Exercise brief
Could you filter the records below down to the lines that include the word "Open"?

Dataset entries:
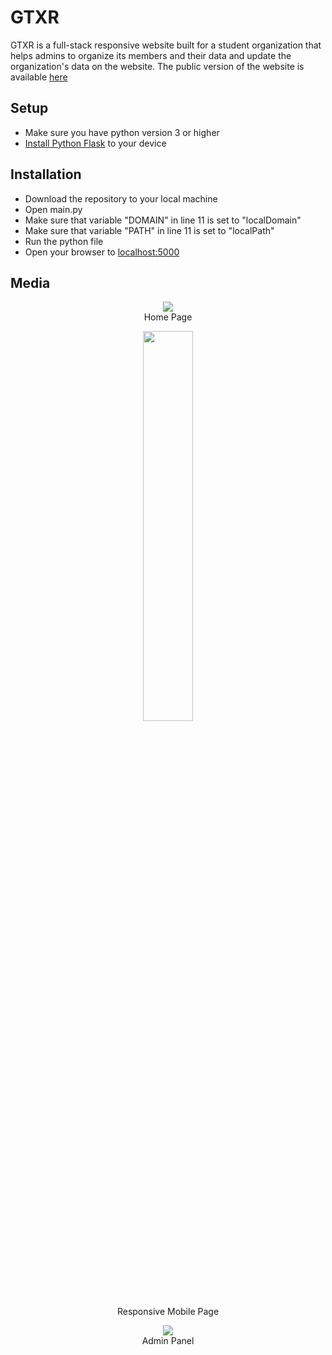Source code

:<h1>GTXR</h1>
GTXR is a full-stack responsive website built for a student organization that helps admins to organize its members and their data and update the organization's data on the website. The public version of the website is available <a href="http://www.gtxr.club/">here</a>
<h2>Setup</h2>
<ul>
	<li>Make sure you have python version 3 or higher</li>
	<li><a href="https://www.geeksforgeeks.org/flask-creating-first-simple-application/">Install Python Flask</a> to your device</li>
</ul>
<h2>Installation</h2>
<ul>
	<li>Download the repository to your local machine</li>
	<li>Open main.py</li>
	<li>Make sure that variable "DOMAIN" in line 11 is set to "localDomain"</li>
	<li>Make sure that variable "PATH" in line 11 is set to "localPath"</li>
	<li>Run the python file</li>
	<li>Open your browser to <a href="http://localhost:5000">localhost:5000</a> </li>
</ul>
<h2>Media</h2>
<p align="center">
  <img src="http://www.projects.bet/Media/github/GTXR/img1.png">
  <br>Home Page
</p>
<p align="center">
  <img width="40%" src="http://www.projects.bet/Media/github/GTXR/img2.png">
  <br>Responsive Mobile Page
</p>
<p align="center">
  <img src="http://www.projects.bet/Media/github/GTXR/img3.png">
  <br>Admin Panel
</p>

...

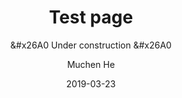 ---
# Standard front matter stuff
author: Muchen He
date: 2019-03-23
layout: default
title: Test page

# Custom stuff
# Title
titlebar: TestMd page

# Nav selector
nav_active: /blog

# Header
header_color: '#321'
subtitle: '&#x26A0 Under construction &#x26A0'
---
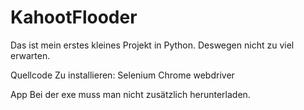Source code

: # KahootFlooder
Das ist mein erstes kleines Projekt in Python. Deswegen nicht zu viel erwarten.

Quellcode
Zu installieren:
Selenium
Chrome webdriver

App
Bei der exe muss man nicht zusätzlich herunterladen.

Task response
	<li>Open main.py</li>
	<li>Open your browser to <a href="http://localhost:5000">localhost:5000</a> </li>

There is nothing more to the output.